Main study parameters/endpoints: The primary outcome of balance control that will be investigated is the Pediatric Balance Scale. Additional (secondary) balance outcomes during standing and walking will be assessed with clinical balance tests (‘balance’ and ‘running speed and agility’ subtest of the Bruininks-Oseretsky Test of Motor Proficiency, Trunk Control Measurement Scale) and experimental measures during standing and on an instrumented treadmill (kinematic, kinetic and EMG). During standing the Sensory Organization Test will be evaluated to assess the individual`s ability to use visual, proprioceptive and vestibular cues to maintain postural stability in stance, using posturography. During gait, spatiotemporal gait parameters (step width, variability measures, whole body centre-of-mass movement), the Maximum Lyapunov Exponent, gait sensitivity norm, and Foot Placement Estimator will be included to assess gait stability. Brain neuroimaging data includes structural (T1- weighted/Flair) magnetic resonance imaging (MRI), diffusion tensor imaging, and resting state-fMRI. All measured pre and post training.

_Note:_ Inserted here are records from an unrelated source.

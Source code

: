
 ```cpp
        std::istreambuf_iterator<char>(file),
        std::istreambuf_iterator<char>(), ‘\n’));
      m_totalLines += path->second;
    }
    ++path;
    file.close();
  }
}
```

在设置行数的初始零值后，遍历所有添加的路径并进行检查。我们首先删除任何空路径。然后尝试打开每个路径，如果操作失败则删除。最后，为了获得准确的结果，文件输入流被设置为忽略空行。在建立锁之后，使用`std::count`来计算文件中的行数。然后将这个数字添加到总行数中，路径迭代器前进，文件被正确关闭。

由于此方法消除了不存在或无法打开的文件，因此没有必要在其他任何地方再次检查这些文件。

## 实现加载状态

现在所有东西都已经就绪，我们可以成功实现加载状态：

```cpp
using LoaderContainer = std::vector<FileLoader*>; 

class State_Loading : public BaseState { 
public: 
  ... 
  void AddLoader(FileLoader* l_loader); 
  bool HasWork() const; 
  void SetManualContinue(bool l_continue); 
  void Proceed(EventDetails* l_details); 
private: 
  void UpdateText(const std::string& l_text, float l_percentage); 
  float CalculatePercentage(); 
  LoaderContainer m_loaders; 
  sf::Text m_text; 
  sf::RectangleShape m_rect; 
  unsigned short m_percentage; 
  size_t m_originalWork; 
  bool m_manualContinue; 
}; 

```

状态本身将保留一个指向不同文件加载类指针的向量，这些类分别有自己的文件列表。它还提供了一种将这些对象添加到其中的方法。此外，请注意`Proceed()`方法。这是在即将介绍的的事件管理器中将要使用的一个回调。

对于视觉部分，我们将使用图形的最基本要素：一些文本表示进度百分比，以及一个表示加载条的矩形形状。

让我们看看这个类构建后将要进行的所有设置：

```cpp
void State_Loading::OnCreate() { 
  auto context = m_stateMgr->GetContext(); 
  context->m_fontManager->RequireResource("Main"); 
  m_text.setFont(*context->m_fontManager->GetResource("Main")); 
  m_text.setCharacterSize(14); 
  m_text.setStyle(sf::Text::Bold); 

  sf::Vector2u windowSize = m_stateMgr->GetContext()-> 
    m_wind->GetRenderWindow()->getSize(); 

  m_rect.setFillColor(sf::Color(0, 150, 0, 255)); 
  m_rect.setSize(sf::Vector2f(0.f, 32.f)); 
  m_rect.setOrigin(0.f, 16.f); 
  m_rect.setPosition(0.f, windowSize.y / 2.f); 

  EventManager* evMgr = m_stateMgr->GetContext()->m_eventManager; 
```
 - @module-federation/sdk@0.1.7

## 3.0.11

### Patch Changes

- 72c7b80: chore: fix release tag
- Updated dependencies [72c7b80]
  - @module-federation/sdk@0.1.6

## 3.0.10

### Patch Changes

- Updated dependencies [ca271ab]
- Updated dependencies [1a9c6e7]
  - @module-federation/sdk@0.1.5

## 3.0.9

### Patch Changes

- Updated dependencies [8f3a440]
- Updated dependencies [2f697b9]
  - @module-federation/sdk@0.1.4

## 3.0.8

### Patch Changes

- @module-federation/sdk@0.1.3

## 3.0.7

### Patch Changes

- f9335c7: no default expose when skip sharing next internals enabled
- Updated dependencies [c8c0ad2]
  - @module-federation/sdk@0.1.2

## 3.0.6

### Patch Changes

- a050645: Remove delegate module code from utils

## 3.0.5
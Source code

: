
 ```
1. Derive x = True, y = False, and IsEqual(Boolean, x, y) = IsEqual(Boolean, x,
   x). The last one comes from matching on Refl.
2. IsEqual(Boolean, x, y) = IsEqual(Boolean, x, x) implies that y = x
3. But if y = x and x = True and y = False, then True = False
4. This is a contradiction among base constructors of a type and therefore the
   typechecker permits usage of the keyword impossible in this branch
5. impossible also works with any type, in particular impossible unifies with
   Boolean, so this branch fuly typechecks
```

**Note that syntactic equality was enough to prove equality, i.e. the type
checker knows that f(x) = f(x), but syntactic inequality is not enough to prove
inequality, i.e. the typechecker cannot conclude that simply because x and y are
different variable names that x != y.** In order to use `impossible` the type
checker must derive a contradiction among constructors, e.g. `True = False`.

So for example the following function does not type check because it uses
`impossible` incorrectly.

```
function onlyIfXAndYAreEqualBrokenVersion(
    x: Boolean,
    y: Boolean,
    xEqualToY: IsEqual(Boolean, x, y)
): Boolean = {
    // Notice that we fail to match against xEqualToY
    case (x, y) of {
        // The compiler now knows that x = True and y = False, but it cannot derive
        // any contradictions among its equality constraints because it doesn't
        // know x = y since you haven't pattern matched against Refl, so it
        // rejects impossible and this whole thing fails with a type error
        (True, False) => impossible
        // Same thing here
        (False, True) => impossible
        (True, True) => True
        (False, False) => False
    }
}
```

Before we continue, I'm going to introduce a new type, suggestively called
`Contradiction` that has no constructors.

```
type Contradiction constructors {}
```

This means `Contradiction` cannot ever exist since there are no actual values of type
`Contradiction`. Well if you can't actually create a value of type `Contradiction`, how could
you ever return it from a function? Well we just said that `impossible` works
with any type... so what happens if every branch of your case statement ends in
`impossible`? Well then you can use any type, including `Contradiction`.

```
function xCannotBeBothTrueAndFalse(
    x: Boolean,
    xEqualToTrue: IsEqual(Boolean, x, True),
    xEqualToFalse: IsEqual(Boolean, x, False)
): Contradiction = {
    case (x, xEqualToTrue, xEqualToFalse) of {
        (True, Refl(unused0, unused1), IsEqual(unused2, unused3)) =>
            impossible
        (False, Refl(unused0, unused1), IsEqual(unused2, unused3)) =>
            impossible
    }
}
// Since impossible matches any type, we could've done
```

Nature and extent of the burden and risks associated with participation, benefit and group relatedness: Visits for baseline measurement will be scheduled simultaneously with regular consultancies if possible, to limit the number of visits to the medical center. If possible the clinical and experimental balance measurements and the MRI scans will be attempted to be performed on the same day or adjacent days. If necessary for logistic reasons or if preferred by the patient and parents/guardians the measurements can be split into separate sessions. The length of the scanning procedure proposed is about 30 minutes. Lying still for this amount of time might be burdensome for some children. Combined the balance measurements (and logistics) will take approximately 4 hours. Home-based training will be 6 weeks, some burden is expected from playing these games at home for the children and their parents. Post-training measurements (same as baseline) will be performed after the training period. Baseline as well as post-training measurements are non-invasive. Additionally, a follow-up measurement will be performed 6 weeks after the end of the training (which will include only balance assessment, no MRI). Practical relevance of the study is that this extensive evaluation of balance combined with training and brain imaging could contribute to improving balance management in CP in the (near) future.
Children with spastic CP between the ages of 8 and 14 years old will be investigated as balance control is a major issue in this population. This age range was chosen as these children are most likely sufficiently cooperative to perform the balance and MRI assessments, and will be expected to show more neuroplastic changes due to balance training then adolescents and adults.